Section 106 thus specifies that, in this offence, it must be a distinct statement of fact as opposed to an expression of opinion or comment about a candidate.”
it doesn’t say who is making the statement.
In North East Fife the Conservative candidate put out a leaflet saying that only he could beat the SNP, illustrated by a graph showing, not the situation in that constituency, but overall in Scotland, showing ourselves as 4% or thereabouts. It was not made clear that this was the national picture rather than the constituency one. What actually happened was precisely what we had been saying, i.e. that we got 30% of the vote behind the SNP on 41%, with the Tories only polling 14%. Would that fall foul of the rules?
“Jane” it has to be about ” the personal character or conduct of an election candidate.” and ” it must be a distinct statement of fact as opposed to an expression of opinion” any Tory in Scotland claiming he could win (apart from Dumfriesshire, Clydesdale and Tweeddale) is merely expressing an opinion which would not be considered a fact by the electorate.
his claim had nothing to do with the character of the other candidates although it could be claimed to be a slightly delusional opinion.
If on the other hand someone claimed during an election that a candidate had indulged in intimate relations with a pig then unless there was documentary evidence (preferably a picture suitable for the front page of a tabloid) then that would be a different matter.
I am becoming increasingly concerned that the courts will be used in the future as a way of overturning an election result some people don’t like. I tend to adhere to the view that it should be the electorate, not a court, who decides these things – not necessarily through a recall petition but simply at the next election. I can’t accept that this particular action would have been pursued by the SNP had it happened in the 2010 election – it’s simply only because of the possibility of winning that they have gone along with that.
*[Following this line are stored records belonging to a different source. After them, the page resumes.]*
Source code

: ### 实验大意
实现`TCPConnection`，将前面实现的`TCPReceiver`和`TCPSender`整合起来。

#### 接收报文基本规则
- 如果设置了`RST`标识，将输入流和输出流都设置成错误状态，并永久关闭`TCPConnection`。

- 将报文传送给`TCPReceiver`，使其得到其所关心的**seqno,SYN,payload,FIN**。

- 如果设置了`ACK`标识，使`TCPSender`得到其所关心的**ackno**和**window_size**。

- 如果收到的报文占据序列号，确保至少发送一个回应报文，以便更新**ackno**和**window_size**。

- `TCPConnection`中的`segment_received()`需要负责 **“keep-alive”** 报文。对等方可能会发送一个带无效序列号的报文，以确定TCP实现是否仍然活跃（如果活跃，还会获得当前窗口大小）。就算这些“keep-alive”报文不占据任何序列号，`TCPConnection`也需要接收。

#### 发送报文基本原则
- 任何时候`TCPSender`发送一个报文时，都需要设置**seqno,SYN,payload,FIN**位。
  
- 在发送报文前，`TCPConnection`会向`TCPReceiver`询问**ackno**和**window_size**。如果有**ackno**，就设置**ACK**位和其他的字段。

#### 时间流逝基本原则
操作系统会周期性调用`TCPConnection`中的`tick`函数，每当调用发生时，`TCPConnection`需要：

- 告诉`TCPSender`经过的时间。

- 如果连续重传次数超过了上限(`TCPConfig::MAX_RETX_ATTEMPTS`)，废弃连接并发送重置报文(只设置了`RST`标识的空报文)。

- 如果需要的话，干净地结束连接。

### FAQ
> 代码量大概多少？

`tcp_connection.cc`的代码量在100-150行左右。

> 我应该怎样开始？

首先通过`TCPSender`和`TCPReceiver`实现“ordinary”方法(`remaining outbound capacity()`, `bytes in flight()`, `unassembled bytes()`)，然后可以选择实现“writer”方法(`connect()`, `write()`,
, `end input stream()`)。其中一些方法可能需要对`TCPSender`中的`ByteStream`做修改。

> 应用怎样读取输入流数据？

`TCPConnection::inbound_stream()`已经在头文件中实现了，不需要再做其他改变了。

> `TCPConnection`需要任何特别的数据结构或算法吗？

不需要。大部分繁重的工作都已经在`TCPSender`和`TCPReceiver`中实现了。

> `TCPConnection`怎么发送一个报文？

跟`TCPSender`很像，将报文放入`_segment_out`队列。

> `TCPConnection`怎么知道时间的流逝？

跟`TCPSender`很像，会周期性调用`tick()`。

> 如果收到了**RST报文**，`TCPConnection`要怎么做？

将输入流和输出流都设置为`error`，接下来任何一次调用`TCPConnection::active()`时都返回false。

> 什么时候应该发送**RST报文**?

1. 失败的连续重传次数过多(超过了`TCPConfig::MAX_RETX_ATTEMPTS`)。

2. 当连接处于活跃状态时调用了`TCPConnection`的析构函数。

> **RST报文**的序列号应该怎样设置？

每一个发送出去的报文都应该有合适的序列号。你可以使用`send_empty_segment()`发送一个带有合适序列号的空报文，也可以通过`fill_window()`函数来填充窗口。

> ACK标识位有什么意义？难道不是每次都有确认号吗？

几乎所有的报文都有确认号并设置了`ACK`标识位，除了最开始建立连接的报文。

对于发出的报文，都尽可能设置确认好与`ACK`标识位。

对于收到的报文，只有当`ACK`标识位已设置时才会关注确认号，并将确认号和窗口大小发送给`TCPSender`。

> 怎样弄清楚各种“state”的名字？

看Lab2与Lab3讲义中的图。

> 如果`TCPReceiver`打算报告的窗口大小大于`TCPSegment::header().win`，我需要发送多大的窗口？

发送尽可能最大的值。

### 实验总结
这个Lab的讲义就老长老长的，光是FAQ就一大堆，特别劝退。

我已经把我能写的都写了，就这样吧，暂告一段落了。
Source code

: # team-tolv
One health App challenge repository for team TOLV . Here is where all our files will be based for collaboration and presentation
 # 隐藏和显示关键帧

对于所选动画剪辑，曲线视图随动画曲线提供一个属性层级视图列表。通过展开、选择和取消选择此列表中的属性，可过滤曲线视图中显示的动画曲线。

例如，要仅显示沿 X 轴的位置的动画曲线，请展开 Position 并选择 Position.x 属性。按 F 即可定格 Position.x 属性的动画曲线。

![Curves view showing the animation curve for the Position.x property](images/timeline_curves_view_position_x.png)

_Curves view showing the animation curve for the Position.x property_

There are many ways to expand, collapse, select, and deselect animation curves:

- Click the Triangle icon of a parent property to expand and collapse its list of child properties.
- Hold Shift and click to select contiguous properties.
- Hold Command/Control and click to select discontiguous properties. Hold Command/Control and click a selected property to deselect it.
There is, though, the additional interest of the SNP MP for Edinburgh West who is being investigated for criminal activity although she herself denies it. If this were, hypothetically, to go to court and she was found guilty, she could be fined or imprisoned but not for long enough to trigger an automatic election. As it’s outside the 21 day period, the electorate couldn’t do anything about the statements she made during the election, and would have to hope for a by-election.
The other thing it is in danger of doing is redefining what “election” means. As I understand it, the current definition of “election” is the vote within one constituency. If the judges take it to mean across the country as a whole, then that effectively makes ROTP Act almost unworkable and would require urgent amendment. Whether we like it or not, FPTP means that there are 650 separate elections on General Election day, not just one for the whole country.
Can I respectfully suggest that those posting on this read the entire judgement.